(Source records)

★ ★ ★ ★ ★ ★ ★

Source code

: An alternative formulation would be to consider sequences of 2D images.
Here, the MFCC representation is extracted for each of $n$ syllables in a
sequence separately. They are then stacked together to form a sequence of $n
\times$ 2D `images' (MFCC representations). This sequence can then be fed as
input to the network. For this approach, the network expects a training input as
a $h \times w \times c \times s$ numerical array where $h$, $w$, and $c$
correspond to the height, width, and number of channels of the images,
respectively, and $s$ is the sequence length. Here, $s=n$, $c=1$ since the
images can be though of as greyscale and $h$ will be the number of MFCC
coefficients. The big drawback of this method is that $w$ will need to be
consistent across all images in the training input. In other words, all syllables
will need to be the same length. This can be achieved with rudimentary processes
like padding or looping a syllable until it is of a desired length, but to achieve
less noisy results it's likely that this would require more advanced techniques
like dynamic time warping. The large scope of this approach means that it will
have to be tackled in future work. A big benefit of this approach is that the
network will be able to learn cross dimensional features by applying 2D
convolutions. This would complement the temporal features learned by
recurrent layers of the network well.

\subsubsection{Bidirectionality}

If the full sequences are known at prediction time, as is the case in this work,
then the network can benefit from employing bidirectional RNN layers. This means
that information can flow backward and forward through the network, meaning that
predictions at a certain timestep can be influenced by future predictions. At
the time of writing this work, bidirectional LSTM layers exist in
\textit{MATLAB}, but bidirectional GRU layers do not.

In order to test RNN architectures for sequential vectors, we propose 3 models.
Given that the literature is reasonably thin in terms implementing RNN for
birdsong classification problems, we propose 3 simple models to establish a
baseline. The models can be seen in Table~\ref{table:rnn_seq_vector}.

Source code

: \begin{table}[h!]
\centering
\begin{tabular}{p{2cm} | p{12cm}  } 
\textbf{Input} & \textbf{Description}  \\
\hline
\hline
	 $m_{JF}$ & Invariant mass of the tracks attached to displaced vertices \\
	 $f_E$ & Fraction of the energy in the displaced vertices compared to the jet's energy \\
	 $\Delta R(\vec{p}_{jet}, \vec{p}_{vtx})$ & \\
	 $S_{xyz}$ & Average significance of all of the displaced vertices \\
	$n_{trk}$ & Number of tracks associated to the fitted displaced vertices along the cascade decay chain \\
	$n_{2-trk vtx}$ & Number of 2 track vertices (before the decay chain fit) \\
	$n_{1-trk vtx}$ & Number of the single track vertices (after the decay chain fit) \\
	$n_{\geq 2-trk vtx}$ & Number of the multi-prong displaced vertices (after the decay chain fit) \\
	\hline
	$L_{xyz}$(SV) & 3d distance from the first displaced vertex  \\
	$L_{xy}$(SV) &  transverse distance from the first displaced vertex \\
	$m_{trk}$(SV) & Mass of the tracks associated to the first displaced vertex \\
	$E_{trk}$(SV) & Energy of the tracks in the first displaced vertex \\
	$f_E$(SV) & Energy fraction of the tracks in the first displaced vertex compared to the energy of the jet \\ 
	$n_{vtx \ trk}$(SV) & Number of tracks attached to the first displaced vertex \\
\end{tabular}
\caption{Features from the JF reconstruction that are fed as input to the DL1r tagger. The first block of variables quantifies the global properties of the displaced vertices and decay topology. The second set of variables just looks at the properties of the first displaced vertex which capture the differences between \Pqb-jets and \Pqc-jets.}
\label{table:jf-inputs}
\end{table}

★ ★ ★ ★ ★ ★ ★

*Exercise prompt*
Restate the whole set of entries exactly.

*Response*
Source code

: An alternative formulation would be to consider sequences of 2D images.
Here, the MFCC representation is extracted for each of $n$ syllables in a
sequence separately. They are then stacked together to form a sequence of $n
\times$ 2D `images' (MFCC representations). This sequence can then be fed as
input to the network. For this approach, the network expects a training input as
a $h \times w \times c \times s$ numerical array where $h$, $w$, and $c$
correspond to the height, width, and number of channels of the images,
respectively, and $s$ is the sequence length. Here, $s=n$, $c=1$ since the
images can be though of as greyscale and $h$ will be the number of MFCC
coefficients. The big drawback of this method is that $w$ will need to be
consistent across all images in the training input. In other words, all syllables
will need to be the same length. This can be achieved with rudimentary processes
like padding or looping a syllable until it is of a desired length, but to achieve
less noisy results it's likely that this would require more advanced techniques
like dynamic time warping. The large scope of this approach means that it will
have to be tackled in future work. A big benefit of this approach is that the
network will be able to learn cross dimensional features by applying 2D
convolutions. This would complement the temporal features learned by
recurrent layers of the network well.

\subsubsection{Bidirectionality}

If the full sequences are known at prediction time, as is the case in this work,
then the network can benefit from employing bidirectional RNN layers. This means
that information can flow backward and forward through the network, meaning that
predictions at a certain timestep can be influenced by future predictions. At
the time of writing this work, bidirectional LSTM layers exist in
\textit{MATLAB}, but bidirectional GRU layers do not.

In order to test RNN architectures for sequential vectors, we propose 3 models.
Given that the literature is reasonably thin in terms implementing RNN for
birdsong classification problems, we propose 3 simple models to establish a
baseline. The models can be seen in Table~\ref{table:rnn_seq_vector}.

Source code

: \begin{table}[h!]
\centering
\begin{tabular}{p{2cm} | p{12cm}  } 
\textbf{Input} & \textbf{Description}  \\
\hline
\hline
	 $m_{JF}$ & Invariant mass of the tracks attached to displaced vertices \\
	 $f_E$ & Fraction of the energy in the displaced vertices compared to the jet's energy \\
	 $\Delta R(\vec{p}_{jet}, \vec{p}_{vtx})$ & \\
	 $S_{xyz}$ & Average significance of all of the displaced vertices \\
	$n_{trk}$ & Number of tracks associated to the fitted displaced vertices along the cascade decay chain \\
	$n_{2-trk vtx}$ & Number of 2 track vertices (before the decay chain fit) \\
	$n_{1-trk vtx}$ & Number of the single track vertices (after the decay chain fit) \\
	$n_{\geq 2-trk vtx}$ & Number of the multi-prong displaced vertices (after the decay chain fit) \\
	\hline
	$L_{xyz}$(SV) & 3d distance from the first displaced vertex  \\
	$L_{xy}$(SV) &  transverse distance from the first displaced vertex \\
	$m_{trk}$(SV) & Mass of the tracks associated to the first displaced vertex \\
	$E_{trk}$(SV) & Energy of the tracks in the first displaced vertex \\
	$f_E$(SV) & Energy fraction of the tracks in the first displaced vertex compared to the energy of the jet \\ 
	$n_{vtx \ trk}$(SV) & Number of tracks attached to the first displaced vertex \\
\end{tabular}
\caption{Features from the JF reconstruction that are fed as input to the DL1r tagger. The first block of variables quantifies the global properties of the displaced vertices and decay topology. The second set of variables just looks at the properties of the first displaced vertex which capture the differences between \Pqb-jets and \Pqc-jets.}
\label{table:jf-inputs}
\end{table}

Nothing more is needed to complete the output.